|
Post by Jason on Oct 19, 2021 8:17:49 GMT -8
Been messing around with possible optimizations of the Dash app that aren't too invasive. In order to identify bottlenecks, I added some code to measure page loading times. The status page titled SkyWeather Status is the first page loaded in a new browser session and is also one of the slowest pages to load. The average loading time for the page was ~3.5 minutes. My use case is slightly different than most as I have a distributed architecture where various infrastructure components are running on different RPis separate from my SkyWeather2 RPi.
I've got MariaDB running on a RPi 1 on my desk. While not the most powerful board obviously, it is still more than sufficient to run MariaDB and serve data to the Dash app assuming the underlying data model is optimized for serving the data. As pointed out by another board member, and through my own testing, the data model is in need of some optimization.

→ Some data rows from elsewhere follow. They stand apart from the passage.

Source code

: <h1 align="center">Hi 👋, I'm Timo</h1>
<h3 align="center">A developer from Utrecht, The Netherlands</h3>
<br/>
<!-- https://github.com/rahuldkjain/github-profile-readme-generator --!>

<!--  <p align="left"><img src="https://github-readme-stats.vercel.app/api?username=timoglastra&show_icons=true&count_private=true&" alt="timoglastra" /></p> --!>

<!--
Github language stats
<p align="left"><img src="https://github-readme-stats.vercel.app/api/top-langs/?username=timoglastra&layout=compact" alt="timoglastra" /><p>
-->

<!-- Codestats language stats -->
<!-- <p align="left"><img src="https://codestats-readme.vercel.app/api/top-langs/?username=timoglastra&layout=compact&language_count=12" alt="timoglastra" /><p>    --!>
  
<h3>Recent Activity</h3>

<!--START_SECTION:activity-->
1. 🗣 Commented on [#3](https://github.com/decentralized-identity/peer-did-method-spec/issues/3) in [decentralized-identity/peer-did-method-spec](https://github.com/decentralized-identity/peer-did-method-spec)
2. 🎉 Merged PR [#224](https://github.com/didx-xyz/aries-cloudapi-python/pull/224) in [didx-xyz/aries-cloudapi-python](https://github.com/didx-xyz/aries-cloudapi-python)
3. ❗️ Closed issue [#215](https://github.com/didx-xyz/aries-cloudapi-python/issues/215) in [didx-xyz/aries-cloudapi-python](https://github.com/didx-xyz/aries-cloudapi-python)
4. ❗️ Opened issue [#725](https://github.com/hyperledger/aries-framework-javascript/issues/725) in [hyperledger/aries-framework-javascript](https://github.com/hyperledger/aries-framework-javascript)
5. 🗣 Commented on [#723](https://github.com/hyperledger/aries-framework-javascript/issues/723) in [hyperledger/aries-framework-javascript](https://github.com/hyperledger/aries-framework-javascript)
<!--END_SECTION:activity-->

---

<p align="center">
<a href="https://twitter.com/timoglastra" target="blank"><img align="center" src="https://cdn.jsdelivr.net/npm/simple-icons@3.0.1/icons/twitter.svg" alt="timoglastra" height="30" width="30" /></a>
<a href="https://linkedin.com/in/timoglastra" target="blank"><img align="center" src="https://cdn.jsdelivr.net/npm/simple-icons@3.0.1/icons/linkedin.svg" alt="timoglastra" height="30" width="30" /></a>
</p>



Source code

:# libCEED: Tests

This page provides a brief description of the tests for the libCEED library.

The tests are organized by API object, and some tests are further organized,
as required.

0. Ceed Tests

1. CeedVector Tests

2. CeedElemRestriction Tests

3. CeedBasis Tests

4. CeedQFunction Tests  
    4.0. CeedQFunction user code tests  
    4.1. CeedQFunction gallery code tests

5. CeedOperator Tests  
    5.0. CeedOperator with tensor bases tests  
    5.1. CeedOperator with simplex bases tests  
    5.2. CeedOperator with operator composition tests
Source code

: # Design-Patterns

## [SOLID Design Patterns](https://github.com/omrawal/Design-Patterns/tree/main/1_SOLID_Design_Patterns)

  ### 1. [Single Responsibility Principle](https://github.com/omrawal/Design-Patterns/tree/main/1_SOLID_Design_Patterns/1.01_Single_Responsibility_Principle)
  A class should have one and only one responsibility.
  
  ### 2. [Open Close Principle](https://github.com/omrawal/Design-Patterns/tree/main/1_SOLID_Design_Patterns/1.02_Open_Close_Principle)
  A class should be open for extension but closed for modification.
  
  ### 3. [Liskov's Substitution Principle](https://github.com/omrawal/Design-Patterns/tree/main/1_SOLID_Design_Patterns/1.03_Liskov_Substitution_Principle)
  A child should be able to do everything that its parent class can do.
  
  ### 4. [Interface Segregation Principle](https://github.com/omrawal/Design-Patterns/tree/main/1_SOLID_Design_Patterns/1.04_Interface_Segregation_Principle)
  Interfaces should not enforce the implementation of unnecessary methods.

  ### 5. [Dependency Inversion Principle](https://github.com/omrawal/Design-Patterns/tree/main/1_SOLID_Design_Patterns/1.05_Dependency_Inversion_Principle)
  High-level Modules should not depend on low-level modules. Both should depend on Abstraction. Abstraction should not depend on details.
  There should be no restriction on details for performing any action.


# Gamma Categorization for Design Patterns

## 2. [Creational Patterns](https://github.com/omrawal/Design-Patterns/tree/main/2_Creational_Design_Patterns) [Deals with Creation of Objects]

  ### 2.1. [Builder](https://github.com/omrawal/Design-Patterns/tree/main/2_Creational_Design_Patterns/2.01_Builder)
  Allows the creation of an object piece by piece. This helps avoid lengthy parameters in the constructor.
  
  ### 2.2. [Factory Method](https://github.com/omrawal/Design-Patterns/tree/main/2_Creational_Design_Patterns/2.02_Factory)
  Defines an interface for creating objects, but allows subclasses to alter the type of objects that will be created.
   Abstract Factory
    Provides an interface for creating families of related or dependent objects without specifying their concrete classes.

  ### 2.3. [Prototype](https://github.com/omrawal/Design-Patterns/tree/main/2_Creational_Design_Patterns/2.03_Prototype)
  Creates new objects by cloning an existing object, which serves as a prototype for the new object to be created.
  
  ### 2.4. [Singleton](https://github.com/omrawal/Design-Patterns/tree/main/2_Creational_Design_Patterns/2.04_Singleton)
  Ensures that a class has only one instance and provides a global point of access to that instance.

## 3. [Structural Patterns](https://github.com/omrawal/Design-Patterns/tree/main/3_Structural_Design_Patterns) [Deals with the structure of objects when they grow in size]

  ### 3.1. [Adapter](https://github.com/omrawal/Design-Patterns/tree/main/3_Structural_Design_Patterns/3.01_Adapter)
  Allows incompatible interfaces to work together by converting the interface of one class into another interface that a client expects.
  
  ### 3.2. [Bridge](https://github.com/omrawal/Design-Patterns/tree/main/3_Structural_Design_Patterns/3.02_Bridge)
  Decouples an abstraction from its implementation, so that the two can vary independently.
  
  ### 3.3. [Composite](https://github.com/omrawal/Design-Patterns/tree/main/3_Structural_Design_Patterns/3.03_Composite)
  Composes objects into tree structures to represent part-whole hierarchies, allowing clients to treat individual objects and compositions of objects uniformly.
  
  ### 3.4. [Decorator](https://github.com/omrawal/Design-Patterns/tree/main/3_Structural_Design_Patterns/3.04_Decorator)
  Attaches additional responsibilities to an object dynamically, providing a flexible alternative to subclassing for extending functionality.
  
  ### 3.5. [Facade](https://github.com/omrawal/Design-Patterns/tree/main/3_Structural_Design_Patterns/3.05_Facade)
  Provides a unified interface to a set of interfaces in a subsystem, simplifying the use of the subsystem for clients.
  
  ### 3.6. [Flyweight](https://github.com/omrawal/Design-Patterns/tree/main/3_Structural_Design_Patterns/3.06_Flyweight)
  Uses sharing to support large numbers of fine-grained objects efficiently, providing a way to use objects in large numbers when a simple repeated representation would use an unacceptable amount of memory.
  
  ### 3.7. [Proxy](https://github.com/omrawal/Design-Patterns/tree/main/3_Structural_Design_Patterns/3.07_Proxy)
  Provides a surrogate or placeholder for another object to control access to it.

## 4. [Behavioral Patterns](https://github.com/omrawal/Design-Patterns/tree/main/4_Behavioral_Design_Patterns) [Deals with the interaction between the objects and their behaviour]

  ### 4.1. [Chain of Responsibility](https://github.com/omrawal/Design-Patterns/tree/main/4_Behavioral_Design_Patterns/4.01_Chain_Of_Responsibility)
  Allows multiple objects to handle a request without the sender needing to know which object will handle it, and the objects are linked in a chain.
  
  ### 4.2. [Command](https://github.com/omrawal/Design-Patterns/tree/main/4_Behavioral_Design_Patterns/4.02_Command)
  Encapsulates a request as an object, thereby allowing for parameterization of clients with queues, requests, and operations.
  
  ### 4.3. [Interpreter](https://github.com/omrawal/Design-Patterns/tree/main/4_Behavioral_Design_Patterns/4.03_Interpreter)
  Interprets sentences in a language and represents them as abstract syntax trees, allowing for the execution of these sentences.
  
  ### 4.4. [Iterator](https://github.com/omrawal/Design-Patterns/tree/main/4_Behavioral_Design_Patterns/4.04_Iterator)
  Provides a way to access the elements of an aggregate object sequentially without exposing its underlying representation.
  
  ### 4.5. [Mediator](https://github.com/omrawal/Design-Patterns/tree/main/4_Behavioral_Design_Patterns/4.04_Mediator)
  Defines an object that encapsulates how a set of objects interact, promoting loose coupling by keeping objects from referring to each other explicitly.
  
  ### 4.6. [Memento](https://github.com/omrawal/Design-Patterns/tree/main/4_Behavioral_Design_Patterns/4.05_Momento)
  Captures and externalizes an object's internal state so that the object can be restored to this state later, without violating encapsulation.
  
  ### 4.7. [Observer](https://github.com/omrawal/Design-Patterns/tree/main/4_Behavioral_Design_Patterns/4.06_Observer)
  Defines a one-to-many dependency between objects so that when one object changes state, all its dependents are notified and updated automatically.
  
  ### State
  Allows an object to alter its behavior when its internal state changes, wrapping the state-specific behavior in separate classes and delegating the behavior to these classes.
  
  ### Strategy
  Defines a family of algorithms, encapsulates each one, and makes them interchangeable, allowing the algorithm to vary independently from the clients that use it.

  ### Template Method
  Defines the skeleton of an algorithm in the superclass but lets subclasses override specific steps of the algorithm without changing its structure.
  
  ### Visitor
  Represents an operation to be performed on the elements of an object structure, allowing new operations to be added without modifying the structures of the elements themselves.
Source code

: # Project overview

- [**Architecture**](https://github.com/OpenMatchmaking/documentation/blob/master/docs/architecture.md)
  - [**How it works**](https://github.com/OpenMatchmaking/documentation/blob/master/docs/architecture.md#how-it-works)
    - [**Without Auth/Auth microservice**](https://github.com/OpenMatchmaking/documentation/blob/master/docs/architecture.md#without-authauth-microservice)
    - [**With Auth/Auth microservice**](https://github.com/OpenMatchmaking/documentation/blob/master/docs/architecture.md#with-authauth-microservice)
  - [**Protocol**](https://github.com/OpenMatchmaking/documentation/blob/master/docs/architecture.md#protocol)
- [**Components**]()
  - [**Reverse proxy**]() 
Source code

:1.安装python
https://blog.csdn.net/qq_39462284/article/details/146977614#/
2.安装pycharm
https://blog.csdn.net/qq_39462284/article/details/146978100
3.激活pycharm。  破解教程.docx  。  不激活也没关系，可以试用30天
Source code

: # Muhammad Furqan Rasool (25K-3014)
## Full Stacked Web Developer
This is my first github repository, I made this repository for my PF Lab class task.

The following database indexes were added to my database:
CREATE OR REPLACE INDEX idx_wr2_ts ON SkyWeather2.WeatherData (TimeStamp); CREATE OR REPLACE INDEX idx_wsaqi_ts ON WeatherSenseWireless.AQI433MHZ (TimeStamp); CREATE OR REPLACE INDEX idx_wstb_ts ON WeatherSenseWireless.TB433MHZ (TimeStamp); CREATE OR REPLACE INDEX idx_wsaf_ts ON WeatherSenseWireless.AS433MHZ (TimeStamp); CREATE OR REPLACE INDEX idx_sm_ts ON WeatherSenseWireless.SolarMax433MHZ (TimeStamp); CREATE OR REPLACE INDEX idx_iths_ts ON SkyWeather2.IndoorTHSensors (TimeStamp);
As mentioned previously, it was taking ~3.5 minutes to load the status page prior to adding the indexes. After adding the indexes, the page loads in ~1s. Admittedly, some of the time savings is likely due to MariaDB caching the SQL and avoiding additional parsing of SQL it has already seen and successfully parsed. However, savings from the parsing are likely measure in milliseconds and not minutes. I'm going to continue testing and will add to this thread if additional indexes are needed.
Thanks,
Jason
|
|
|
Post by SDL on Oct 20, 2021 14:12:15 GMT -8
Jason,
Make perfect sense. The timestamp was not indexed. I will add this to our databases. GREAT FIND! I had just never taken the time to look at optimizations.
BP
|
|
|
Post by Jason on Oct 21, 2021 2:08:14 GMT -8
Yeah my mind immediately filled with overly complicated architectures I’ve used in the past such as caching with Redis, etc. Fortunately, I realized anything too invasive was work I just didn’t feel like doing lol (sometimes laziness is a gift 😉) and instead focused on query optimization. I’m still a bit puzzled by the number of times some queries execute, but, for now, they execute pretty quickly.
Jason
|
|
|
Post by Jason on Oct 21, 2021 4:57:40 GMT -8
Looked at the rest of the objects in the two schemas and here is a more complete list of indexes based on timestamps.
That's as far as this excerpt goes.